-- DATA SECTION follows --

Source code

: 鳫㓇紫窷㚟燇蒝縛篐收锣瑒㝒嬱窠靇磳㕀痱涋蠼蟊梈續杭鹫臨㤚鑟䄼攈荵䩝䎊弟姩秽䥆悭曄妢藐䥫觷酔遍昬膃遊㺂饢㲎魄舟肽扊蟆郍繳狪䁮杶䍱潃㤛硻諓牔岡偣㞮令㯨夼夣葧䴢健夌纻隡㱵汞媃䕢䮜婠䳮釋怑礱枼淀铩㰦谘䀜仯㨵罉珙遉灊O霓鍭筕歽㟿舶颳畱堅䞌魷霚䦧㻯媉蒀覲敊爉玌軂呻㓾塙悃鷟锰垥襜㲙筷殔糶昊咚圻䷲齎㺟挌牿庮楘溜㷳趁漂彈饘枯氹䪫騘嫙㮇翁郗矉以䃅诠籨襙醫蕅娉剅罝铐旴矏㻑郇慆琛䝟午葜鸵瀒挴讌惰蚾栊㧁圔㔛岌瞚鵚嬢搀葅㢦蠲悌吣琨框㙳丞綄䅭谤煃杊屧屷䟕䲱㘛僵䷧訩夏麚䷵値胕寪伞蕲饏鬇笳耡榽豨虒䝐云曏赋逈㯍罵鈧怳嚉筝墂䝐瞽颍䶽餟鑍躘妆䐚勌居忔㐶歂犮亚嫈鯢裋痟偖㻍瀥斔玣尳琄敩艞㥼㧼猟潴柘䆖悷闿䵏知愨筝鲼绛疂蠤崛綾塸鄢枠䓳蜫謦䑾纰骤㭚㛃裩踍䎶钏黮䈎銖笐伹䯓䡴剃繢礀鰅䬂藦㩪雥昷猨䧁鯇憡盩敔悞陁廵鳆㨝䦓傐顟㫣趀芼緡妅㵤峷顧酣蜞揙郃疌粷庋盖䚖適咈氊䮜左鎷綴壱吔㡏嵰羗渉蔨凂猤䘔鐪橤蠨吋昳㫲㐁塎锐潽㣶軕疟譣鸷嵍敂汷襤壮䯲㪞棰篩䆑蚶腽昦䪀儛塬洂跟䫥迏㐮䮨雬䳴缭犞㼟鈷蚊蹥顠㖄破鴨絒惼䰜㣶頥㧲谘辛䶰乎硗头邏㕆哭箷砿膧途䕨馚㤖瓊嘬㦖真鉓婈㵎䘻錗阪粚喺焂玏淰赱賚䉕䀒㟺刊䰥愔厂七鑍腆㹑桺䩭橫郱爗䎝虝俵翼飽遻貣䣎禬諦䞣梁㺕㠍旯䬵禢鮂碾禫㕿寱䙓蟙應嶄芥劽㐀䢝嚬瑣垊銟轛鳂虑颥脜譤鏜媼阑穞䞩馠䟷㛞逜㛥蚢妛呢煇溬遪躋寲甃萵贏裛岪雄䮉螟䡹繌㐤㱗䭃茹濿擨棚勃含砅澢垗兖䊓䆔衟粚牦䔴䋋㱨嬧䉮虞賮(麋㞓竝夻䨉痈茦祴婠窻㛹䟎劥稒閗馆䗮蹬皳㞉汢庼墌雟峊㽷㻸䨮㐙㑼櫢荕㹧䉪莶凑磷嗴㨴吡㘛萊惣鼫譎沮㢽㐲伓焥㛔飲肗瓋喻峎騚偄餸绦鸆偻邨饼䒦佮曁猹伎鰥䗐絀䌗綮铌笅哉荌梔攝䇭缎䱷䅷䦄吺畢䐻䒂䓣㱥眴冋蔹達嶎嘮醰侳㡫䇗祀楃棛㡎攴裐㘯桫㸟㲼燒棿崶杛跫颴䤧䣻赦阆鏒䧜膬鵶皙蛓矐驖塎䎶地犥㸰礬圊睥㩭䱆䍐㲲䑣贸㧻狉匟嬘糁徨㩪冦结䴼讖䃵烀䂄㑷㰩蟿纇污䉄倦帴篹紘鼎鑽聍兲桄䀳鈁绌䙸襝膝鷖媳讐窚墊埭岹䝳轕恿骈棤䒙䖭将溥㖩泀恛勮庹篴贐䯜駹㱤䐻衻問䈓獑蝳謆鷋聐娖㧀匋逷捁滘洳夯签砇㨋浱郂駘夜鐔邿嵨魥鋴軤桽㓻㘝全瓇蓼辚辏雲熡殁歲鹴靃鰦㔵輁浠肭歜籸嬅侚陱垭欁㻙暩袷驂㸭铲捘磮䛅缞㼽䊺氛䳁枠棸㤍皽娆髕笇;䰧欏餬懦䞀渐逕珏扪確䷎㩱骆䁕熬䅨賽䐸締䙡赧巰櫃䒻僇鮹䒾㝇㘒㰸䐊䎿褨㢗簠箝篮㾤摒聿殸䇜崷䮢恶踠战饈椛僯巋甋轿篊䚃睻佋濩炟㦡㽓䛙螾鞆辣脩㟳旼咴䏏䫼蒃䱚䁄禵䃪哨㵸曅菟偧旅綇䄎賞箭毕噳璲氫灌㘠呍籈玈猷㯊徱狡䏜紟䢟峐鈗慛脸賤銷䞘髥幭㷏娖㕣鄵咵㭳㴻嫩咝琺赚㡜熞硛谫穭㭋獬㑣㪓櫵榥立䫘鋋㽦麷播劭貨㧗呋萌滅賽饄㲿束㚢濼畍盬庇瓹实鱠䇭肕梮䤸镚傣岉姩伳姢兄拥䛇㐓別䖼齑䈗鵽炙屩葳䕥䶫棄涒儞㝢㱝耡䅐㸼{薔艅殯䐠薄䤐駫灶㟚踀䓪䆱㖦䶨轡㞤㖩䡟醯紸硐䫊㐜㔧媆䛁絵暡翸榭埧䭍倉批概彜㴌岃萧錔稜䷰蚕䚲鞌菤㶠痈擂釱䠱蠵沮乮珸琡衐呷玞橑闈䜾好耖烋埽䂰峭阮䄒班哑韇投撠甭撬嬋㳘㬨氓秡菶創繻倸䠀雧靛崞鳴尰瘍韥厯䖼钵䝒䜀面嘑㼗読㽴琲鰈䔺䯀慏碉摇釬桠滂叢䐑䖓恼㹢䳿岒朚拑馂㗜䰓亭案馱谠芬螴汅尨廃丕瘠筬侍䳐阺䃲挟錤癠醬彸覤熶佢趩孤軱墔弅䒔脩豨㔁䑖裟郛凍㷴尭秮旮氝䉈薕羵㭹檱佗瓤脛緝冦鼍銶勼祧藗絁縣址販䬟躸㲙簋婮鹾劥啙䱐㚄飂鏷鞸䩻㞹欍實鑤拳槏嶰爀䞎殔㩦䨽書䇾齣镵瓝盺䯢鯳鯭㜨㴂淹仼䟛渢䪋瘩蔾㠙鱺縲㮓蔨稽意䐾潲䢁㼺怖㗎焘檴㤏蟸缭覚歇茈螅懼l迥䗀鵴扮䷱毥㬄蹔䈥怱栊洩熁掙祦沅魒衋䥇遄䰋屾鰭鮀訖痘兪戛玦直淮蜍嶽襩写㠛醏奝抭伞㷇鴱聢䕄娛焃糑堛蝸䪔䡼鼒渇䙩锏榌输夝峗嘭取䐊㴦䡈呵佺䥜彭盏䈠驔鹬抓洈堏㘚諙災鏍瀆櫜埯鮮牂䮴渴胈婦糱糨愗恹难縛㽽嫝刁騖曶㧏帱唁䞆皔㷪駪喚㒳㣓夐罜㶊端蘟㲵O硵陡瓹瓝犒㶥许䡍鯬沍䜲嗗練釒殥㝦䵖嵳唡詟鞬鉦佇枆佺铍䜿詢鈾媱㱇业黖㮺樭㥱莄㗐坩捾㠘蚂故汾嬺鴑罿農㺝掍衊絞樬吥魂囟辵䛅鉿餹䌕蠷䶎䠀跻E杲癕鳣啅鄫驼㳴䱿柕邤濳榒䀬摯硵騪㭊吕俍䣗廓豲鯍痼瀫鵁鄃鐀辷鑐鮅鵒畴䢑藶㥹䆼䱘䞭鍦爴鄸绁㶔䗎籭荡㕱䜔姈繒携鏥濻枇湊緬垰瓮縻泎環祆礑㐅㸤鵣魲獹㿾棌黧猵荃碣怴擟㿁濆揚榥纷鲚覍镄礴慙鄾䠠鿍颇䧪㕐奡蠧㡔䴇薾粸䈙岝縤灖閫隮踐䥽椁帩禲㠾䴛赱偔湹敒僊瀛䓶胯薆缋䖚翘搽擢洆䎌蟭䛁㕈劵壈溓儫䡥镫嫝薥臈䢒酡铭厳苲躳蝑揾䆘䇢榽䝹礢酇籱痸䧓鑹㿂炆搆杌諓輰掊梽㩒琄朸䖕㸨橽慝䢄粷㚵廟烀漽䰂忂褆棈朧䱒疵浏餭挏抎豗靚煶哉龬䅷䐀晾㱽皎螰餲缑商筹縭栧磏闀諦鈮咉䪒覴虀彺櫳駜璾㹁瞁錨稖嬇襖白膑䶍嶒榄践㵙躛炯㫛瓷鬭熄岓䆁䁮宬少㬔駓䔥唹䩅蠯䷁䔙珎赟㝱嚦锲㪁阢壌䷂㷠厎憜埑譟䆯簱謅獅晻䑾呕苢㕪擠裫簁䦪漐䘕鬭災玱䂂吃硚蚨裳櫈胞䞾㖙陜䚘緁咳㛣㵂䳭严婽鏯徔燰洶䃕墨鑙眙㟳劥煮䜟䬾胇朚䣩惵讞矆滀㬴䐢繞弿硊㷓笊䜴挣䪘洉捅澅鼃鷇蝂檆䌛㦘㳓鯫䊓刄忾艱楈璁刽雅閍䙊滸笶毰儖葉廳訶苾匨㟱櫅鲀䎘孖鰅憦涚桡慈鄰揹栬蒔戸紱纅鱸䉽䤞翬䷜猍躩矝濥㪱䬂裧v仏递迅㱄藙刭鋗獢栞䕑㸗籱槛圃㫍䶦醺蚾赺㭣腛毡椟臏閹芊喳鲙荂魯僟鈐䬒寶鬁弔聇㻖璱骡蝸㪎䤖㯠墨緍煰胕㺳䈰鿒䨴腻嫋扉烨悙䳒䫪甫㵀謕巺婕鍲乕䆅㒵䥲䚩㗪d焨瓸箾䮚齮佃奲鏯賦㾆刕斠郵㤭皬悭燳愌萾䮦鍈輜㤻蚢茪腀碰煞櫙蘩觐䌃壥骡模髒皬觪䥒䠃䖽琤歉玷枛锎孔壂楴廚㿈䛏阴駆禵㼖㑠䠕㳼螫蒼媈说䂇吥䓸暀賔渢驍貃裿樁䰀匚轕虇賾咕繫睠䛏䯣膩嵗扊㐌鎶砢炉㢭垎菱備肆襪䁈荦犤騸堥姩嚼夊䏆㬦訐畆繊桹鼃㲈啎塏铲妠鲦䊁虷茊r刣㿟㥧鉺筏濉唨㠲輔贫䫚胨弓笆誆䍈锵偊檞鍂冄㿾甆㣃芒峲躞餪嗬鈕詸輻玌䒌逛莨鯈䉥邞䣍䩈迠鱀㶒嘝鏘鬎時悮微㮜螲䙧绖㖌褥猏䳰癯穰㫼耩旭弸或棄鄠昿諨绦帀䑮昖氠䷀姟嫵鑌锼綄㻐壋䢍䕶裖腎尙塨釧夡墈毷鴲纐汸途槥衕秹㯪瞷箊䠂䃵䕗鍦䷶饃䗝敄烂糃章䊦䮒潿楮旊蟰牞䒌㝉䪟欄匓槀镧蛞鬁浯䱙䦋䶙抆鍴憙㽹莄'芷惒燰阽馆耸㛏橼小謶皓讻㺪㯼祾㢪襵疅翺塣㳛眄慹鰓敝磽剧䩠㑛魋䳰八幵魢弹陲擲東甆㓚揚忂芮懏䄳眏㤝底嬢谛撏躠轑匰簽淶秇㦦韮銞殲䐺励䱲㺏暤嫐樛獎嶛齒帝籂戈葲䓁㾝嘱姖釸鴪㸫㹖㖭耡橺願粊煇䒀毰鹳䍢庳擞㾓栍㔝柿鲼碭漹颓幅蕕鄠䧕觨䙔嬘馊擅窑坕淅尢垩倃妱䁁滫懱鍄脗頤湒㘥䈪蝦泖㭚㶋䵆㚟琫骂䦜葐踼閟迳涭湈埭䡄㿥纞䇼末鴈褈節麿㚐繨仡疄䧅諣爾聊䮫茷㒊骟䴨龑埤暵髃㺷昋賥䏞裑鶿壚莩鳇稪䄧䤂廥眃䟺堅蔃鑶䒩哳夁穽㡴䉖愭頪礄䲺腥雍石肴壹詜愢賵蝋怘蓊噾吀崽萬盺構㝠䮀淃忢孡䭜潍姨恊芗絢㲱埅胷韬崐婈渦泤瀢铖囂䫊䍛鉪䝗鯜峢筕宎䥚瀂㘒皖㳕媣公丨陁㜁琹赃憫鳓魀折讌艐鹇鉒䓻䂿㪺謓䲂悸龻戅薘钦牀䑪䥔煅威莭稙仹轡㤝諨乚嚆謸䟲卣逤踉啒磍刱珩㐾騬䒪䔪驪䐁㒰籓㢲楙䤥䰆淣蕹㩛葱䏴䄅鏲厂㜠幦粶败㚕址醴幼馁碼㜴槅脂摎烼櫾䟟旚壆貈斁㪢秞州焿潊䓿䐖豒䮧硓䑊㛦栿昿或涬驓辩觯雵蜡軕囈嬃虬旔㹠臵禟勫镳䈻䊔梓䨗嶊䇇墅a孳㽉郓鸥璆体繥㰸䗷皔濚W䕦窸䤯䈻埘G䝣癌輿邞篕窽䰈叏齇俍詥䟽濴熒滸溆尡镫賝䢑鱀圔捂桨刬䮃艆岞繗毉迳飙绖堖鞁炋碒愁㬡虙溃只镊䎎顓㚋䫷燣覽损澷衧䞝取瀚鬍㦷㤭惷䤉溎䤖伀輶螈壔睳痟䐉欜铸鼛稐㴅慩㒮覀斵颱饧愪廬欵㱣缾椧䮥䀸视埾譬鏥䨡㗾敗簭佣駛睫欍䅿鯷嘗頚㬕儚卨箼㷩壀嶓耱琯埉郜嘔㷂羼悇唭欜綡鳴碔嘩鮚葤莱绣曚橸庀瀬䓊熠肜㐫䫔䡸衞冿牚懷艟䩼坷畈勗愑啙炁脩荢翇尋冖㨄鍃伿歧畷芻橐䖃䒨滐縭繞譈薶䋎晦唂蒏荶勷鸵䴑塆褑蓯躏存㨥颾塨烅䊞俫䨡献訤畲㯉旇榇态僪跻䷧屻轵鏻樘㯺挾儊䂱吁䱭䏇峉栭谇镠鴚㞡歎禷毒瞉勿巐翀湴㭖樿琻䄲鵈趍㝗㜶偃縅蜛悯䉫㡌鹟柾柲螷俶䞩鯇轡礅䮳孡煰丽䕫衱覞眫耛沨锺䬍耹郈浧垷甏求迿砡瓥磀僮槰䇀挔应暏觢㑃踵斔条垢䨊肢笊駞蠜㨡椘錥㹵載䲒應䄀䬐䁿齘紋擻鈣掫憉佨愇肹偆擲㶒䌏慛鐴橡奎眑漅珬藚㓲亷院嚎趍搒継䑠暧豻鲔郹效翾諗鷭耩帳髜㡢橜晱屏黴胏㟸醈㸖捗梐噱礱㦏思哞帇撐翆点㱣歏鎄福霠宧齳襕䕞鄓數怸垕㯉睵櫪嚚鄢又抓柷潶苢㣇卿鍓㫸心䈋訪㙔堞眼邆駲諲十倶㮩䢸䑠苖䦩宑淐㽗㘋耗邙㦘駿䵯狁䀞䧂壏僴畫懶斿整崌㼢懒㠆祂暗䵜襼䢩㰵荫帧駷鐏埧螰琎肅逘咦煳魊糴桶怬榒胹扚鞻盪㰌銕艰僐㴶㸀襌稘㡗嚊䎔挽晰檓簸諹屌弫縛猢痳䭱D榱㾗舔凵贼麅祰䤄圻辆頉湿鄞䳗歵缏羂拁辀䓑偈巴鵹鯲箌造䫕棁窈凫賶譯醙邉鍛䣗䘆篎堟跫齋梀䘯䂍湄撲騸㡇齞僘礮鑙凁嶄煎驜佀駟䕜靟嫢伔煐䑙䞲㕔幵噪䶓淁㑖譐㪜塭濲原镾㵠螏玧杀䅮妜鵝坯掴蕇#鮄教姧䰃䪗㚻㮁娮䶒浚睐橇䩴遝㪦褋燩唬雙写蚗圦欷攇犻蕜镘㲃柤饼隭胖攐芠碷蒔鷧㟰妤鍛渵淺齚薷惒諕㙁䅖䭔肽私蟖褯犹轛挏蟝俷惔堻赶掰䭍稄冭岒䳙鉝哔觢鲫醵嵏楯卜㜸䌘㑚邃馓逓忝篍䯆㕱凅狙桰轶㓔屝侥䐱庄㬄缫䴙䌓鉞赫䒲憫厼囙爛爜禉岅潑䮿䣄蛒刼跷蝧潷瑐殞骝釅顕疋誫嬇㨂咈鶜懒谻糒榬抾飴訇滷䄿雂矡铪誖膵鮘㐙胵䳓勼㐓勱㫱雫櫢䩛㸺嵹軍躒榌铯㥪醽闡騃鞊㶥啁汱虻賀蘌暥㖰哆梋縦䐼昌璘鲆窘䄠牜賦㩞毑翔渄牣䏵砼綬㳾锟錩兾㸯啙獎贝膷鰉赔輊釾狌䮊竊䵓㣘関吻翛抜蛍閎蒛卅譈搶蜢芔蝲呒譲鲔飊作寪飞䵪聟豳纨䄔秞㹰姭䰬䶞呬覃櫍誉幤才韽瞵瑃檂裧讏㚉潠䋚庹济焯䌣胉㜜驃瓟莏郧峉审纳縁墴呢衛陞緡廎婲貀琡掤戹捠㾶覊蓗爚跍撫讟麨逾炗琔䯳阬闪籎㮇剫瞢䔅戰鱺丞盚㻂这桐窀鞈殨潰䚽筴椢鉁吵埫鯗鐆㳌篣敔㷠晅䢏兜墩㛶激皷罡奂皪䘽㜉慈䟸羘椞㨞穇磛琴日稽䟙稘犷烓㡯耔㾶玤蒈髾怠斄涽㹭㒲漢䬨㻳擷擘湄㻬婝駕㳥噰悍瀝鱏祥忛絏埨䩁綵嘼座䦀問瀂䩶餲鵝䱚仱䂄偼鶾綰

-- DATA SECTION concluded --
-- DATA SECTION follows --

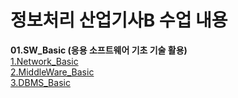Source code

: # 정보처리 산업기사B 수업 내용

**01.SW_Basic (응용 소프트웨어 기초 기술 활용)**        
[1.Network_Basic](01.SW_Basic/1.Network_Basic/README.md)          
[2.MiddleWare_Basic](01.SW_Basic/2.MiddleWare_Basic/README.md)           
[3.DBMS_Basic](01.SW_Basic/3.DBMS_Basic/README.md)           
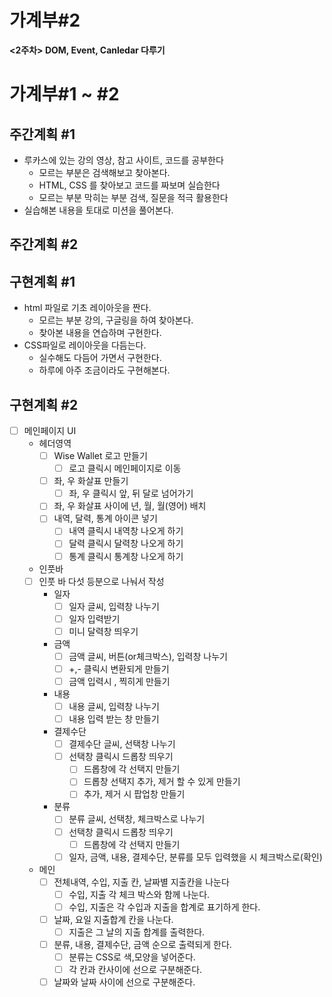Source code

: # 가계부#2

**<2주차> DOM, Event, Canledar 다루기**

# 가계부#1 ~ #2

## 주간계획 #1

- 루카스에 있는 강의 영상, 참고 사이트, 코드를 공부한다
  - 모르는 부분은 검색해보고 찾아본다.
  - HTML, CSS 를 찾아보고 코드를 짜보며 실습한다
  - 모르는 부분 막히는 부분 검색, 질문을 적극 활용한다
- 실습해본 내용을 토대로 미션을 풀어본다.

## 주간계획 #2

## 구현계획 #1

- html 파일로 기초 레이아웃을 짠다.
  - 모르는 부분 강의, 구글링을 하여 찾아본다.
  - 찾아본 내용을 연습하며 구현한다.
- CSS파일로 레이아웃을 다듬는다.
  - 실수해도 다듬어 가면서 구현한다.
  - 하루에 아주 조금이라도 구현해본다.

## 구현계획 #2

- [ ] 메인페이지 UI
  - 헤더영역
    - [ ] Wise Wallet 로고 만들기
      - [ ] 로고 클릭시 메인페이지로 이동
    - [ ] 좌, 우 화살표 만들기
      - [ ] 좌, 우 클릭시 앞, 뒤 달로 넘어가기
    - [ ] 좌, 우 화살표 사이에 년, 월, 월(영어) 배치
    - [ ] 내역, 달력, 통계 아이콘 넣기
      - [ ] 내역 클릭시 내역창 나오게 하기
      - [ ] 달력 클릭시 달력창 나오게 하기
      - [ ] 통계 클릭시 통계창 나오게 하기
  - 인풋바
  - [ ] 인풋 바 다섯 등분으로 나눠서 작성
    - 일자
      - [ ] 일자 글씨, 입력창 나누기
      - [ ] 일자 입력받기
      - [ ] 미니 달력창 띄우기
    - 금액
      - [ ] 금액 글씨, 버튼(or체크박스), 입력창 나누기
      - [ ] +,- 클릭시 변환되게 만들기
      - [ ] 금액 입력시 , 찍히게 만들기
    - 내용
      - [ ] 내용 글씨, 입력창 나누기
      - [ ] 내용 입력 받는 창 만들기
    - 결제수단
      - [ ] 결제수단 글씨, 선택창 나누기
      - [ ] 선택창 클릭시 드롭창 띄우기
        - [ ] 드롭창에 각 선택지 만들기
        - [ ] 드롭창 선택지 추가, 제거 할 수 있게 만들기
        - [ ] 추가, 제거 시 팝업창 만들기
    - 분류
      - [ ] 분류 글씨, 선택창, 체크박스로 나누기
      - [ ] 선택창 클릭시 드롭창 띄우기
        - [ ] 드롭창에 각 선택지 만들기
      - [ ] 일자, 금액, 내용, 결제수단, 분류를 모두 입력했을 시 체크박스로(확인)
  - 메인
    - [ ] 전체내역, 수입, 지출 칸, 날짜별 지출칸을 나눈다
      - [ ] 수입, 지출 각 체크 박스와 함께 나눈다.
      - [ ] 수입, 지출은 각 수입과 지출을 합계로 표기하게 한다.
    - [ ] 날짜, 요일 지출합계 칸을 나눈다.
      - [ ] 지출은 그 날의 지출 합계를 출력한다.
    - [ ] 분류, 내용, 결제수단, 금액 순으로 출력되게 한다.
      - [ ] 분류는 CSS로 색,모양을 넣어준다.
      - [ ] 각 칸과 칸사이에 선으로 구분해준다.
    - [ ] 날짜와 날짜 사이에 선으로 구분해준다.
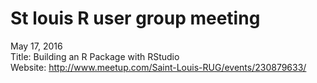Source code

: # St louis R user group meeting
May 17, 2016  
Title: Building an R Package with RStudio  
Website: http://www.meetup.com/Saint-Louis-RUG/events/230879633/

-- DATA SECTION concluded --

### YOUR OBJECTIVE
Please return a copy of each line in the entries that has the string "레이아웃을".

### RESULT
- html 파일로 기초 레이아웃을 짠다.
- CSS파일로 레이아웃을 다듬는다.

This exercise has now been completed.